TheJacksonLaboratory / splicing-pipelines-nf

Repository for the Anczukow-Lab splicing pipeline
14 stars 9 forks source link

Simplify the Gen3-DRS download option #287

Closed Vlad-Dembrovskyi closed 2 years ago

Vlad-Dembrovskyi commented 2 years ago

Currently we need to manually edit the manifest file before using it for pipeline to only include the samples of interest. We need a way to only provide samples of interest and manifest to pipeline so that pipeline edits the manifest itself. Example code following shortly.

angarb commented 2 years ago

Currently this is the method: image

angarb commented 2 years ago

I would like to:

  1. Add an input parameter called manifest (with the input being the .json manifest file downloaded from GTEX)
  2. For the reads.csv, I would like to input a list the files I want (either bams or crams) image
  3. Then, perhaps the subsetting of the manifest file can be done automatically.
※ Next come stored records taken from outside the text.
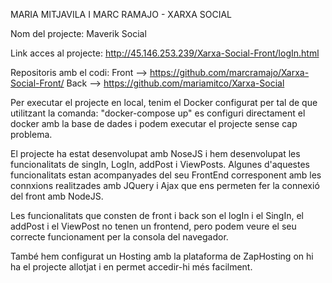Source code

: MARIA MITJAVILA I MARC RAMAJO - XARXA SOCIAL

Nom del projecte: Maverik Social

Link acces al projecte: http://45.146.253.239/Xarxa-Social-Front/logIn.html

Repositoris amb el codi: 
  Front --> https://github.com/marcramajo/Xarxa-Social-Front/
  Back --> https://github.com/mariamitco/Xarxa-Social
  
Per executar el projecte en local, tenim el Docker configurat per tal de que utilitzant la comanda: "docker-compose up" es configuri directament el docker 
amb la base de dades i podem executar el projecte sense cap problema. 

El projecte ha estat desenvolupat amb NoseJS i hem desenvolupat les funcionalitats de singIn, LogIn, addPost i ViewPosts. Algunes d'aquestes funcionalitats
estan acompanyades del seu FrontEnd corresponent amb les connxions realitzades amb JQuery i Ajax que ens permeten fer la connexió del front amb NodeJS. 

Les funcionalitats que consten de front i back son el logIn i el SingIn, el addPost i el ViewPost no tenen un frontend, pero podem veure el seu correcte 
funcionament per la consola del navegador. 

També hem configurat un Hosting amb la plataforma de ZapHosting on hi ha el projecte allotjat i en permet accedir-hi més facilment.

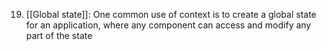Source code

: 19. [[Global state]]: One common use of context is to create a global state for an application, where any component can access and modify any part of the state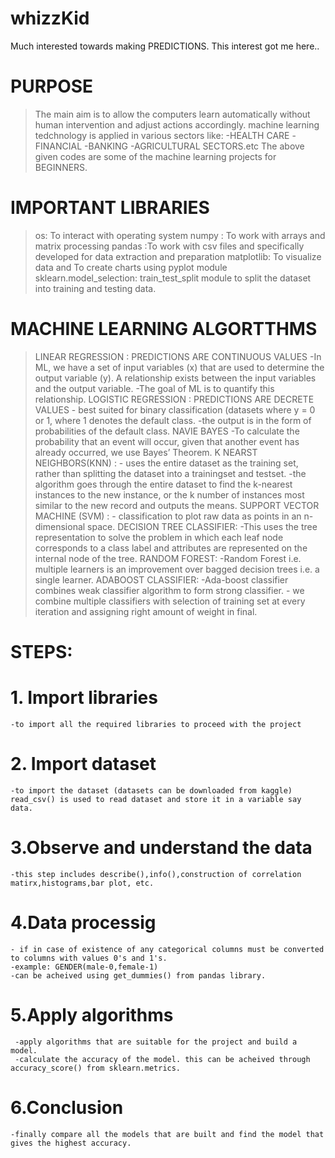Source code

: # whizzKid


Much interested towards making PREDICTIONS. This interest got me here..

# PURPOSE
>The main aim is to allow the computers learn automatically without human intervention and adjust actions accordingly.
>machine learning tedchnology is applied in various sectors like:
 -HEALTH CARE
 -FINANCIAL
 -BANKING
 -AGRICULTURAL SECTORS.etc
>The above given codes are some of the machine learning projects for BEGINNERS.

# IMPORTANT LIBRARIES
> os: To interact with operating system
>numpy : To work with arrays and matrix processing
>pandas :To work with csv files and specifically developed for data extraction and preparation
>matplotlib: To visualize data and To create charts using pyplot module
>sklearn.model_selection: train_test_split module to split the dataset into training and testing data.

# MACHINE LEARNING ALGORTTHMS
> LINEAR REGRESSION : PREDICTIONS ARE CONTINUOUS VALUES
       -In ML, we have a set of input variables (x) that are used to determine the output variable (y). A relationship exists between the input variables and the output variable. 
       -The goal of ML is to quantify this relationship.
> LOGISTIC REGRESSION : PREDICTIONS ARE DECRETE VALUES
       - best suited for binary classification (datasets where y = 0 or 1, where 1 denotes the default class.
       -the output is in the form of probabilities of the default class.
> NAVIE BAYES
      -To calculate the probability that an event will occur, given that another event has already occurred, we use Bayes’ Theorem.
> K NEARST NEIGHBORS(KNN)    :
      - uses the entire dataset as the training set, rather than splitting the dataset into a trainingset and testset.
      -the algorithm goes through the entire dataset to find the k-nearest instances to the new instance, or the k number of instances          most similar to the new record and outputs the means.
> SUPPORT VECTOR MACHINE (SVM) : 
      - classification to plot raw data as points in an n-dimensional space.
> DECISION TREE CLASSIFIER:
      -This uses the tree representation to solve the problem in which each leaf node corresponds to a class label and attributes are          represented on the internal node of the tree.
>RANDOM FOREST:
      -Random Forest i.e. multiple learners is an improvement over bagged decision trees i.e. a single learner.
>ADABOOST CLASSIFIER:
      -Ada-boost classifier combines weak classifier algorithm to form strong classifier.
     - we combine multiple classifiers with selection of training set at every iteration and assigning right amount of weight in final.
# STEPS:
  # 1. Import libraries
    -to import all the required libraries to proceed with the project
  # 2. Import dataset
    -to import the dataset (datasets can be downloaded from kaggle) read_csv() is used to read dataset and store it in a variable say        data.
  # 3.Observe and understand the data
    -this step includes describe(),info(),construction of correlation matirx,histograms,bar plot, etc.
  # 4.Data processig
    - if in case of existence of any categorical columns must be converted to columns with values 0's and 1's.
    -example: GENDER(male-0,female-1)
    -can be acheived using get_dummies() from pandas library.
  # 5.Apply algorithms
     -apply algorithms that are suitable for the project and build a model.
     -calculate the accuracy of the model. this can be acheived through accuracy_score() from sklearn.metrics.
  # 6.Conclusion
    -finally compare all the models that are built and find the model that gives the highest accuracy.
We would subset the manifest for the bam entries of interest in the reads.csv.

Example of manifest.json file (we will use the reads.csv to subset the "file_name" in the manifest(there could be several file types in the manifest): image

Example of manifest.csv file (we will use the reads.csv to subset the second column/"file_name" in the manifest): image

angarb commented 2 years ago

Alternatively, we could give the specimen id GTEX-XXXX-XXXX-XX-XXXXX and it subsets the manifest for the .bam file entries.

This is possibly preferred, but it is important to note:

  1. There could be .bam and .bam.bai files in the manifest.
  2. Some files end in .Aligned.sortedByCoord.out.patched.md.bam and some in .Aligned.sortedByCoord.out.patched.bam.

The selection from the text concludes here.